Please work out how many lines in the records below include the word "emptyset", and reply with that number only.

Segment Start: Data for review

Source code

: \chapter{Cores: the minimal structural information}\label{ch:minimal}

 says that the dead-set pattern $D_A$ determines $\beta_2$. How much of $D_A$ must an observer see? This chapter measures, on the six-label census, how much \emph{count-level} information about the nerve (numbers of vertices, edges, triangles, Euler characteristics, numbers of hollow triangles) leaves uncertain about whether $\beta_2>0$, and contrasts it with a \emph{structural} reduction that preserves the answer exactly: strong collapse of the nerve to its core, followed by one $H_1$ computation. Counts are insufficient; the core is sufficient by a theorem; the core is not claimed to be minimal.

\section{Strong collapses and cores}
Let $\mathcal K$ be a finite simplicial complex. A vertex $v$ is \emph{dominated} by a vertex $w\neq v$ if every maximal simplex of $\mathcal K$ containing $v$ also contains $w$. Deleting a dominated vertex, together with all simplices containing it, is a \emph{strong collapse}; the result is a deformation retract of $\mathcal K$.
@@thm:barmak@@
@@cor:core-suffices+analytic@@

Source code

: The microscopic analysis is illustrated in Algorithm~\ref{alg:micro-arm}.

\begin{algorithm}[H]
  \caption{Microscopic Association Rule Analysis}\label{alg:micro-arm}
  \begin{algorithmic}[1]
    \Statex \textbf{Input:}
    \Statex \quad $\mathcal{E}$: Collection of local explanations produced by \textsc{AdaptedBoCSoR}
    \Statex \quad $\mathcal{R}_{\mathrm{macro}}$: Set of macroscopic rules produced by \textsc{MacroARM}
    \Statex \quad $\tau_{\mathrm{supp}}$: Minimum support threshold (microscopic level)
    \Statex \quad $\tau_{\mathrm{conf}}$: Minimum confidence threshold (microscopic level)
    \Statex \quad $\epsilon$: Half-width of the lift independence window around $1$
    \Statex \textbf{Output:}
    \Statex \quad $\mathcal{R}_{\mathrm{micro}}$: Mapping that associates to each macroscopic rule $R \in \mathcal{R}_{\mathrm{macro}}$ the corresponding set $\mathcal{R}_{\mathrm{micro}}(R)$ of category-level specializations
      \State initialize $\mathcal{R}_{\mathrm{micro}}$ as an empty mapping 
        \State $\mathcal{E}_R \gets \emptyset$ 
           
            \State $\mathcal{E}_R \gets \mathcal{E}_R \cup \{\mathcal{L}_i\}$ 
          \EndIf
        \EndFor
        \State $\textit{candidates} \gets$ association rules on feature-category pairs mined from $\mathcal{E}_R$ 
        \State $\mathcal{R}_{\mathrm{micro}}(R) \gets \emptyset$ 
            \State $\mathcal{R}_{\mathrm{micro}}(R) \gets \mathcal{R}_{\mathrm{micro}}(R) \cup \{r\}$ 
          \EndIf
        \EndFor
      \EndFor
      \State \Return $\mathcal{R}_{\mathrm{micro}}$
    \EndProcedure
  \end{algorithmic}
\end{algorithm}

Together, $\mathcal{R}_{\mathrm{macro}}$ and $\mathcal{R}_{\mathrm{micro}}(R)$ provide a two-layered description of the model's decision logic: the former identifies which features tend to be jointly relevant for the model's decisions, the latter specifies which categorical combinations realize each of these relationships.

Segment End: Data for review
Segment Start: Data for review

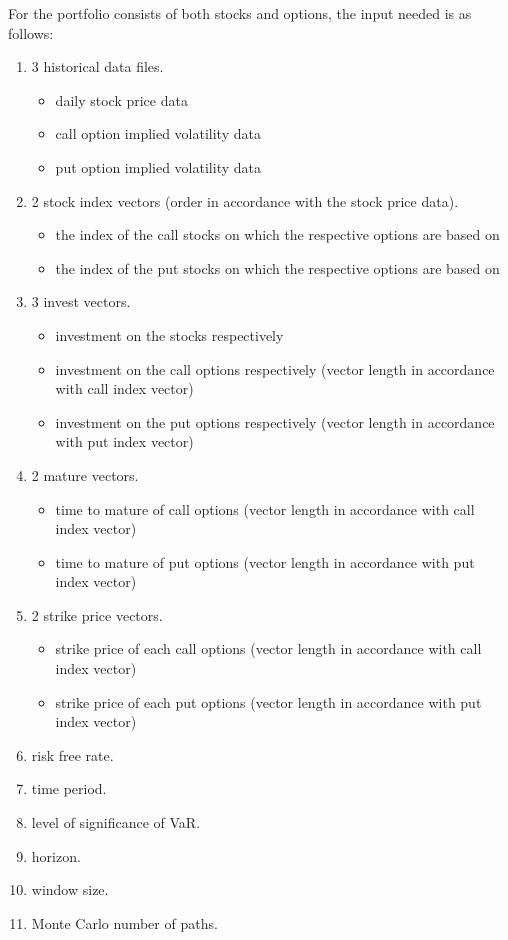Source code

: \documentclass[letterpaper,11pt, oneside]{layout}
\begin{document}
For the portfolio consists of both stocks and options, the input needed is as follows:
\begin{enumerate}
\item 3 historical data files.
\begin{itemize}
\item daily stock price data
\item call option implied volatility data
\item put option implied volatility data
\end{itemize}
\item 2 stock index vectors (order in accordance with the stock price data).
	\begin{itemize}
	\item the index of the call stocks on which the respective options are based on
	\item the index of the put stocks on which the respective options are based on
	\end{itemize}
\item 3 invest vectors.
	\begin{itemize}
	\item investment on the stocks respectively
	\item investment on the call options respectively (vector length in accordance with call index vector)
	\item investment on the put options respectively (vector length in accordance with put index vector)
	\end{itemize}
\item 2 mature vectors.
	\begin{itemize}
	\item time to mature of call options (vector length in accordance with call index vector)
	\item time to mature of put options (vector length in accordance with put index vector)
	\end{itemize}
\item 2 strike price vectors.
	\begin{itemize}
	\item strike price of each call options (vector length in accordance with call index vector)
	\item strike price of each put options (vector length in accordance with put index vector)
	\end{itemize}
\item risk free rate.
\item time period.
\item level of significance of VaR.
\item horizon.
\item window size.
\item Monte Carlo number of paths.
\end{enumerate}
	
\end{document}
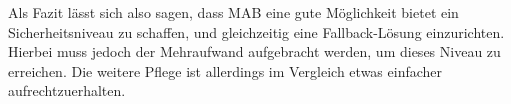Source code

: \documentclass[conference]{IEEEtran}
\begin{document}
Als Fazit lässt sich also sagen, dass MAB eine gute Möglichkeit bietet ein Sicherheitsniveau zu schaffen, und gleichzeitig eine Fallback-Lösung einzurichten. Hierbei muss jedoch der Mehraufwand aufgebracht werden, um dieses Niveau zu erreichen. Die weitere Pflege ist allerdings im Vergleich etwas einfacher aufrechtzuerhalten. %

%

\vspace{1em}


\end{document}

Segment End: Data for review

» **Answer to this problem**:
2